#### [EXERCISE PROMPT]
Using the data below, output a verbatim copy of the lines between the one holding "mower control module**" and the one holding "The attribute schema", inclusive, without any pictures.

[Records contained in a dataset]

* * * * *

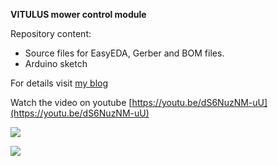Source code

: **VITULUS mower control module**

Repository content:

* Source files for EasyEDA, Gerber and BOM files.
* Arduino sketch

For details visit [my blog](https://www.lacina.dev/blog/development-new-mower-unit-control/)

Watch the video on youtube [https://youtu.be/dS6NuzNM-uU](https://youtu.be/dS6NuzNM-uU)

![](https://github.com/lacina-dev/vitulus-mower-control/blob/main/VituluMowerControl.png?raw=true)

![](https://github.com/lacina-dev/vitulus-mower-control/blob/main/VMCimage.jpg?raw=true)



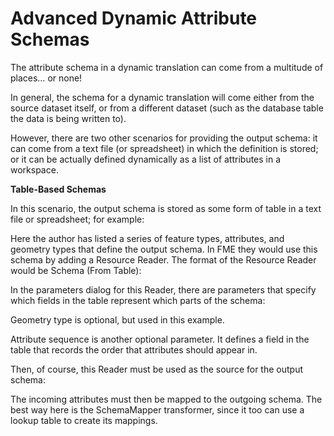 # Advanced Dynamic Attribute Schemas

The attribute schema in a dynamic translation can come from a multitude of places… or none!

In general, the schema for a dynamic translation will come either from the source dataset itself, or from a different dataset (such as the database table the data is being written to).

However, there are two other scenarios for providing the output schema: it can come from a text file (or spreadsheet) in which the definition is stored; or it can be actually defined dynamically as a list of attributes in a workspace.

**Table-Based Schemas**

In this scenario, the output schema is stored as some form of table in a text file or spreadsheet; for example:

Here the author has listed a series of feature types, attributes, and geometry types that define the output schema. In FME they would use this schema by adding a Resource Reader. The format of the Resource Reader would be Schema (From Table):

In the parameters dialog for this Reader, there are parameters that specify which fields in the table represent which parts of the schema:

Geometry type is optional, but used in this example.

Attribute sequence is another optional parameter. It defines a field in the table that records the order that attributes should appear in.

Then, of course, this Reader must be used as the source for the output schema:

The incoming attributes must then be mapped to the outgoing schema. The best way here is the SchemaMapper transformer, since it too can use a lookup table to create its mappings.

* * * * *

#### [WRITTEN ANSWER]
: **VITULUS mower control module**

Repository content:

* Source files for EasyEDA, Gerber and BOM files.
* Arduino sketch

For details visit [my blog](https://www.lacina.dev/blog/development-new-mower-unit-control/)

Watch the video on youtube [https://youtu.be/dS6NuzNM-uU](https://youtu.be/dS6NuzNM-uU)

![](https://github.com/lacina-dev/vitulus-mower-control/blob/main/VituluMowerControl.png?raw=true)

![](https://github.com/lacina-dev/vitulus-mower-control/blob/main/VMCimage.jpg?raw=true)



 # Advanced Dynamic Attribute Schemas

The attribute schema in a dynamic translation can come from a multitude of places… or none!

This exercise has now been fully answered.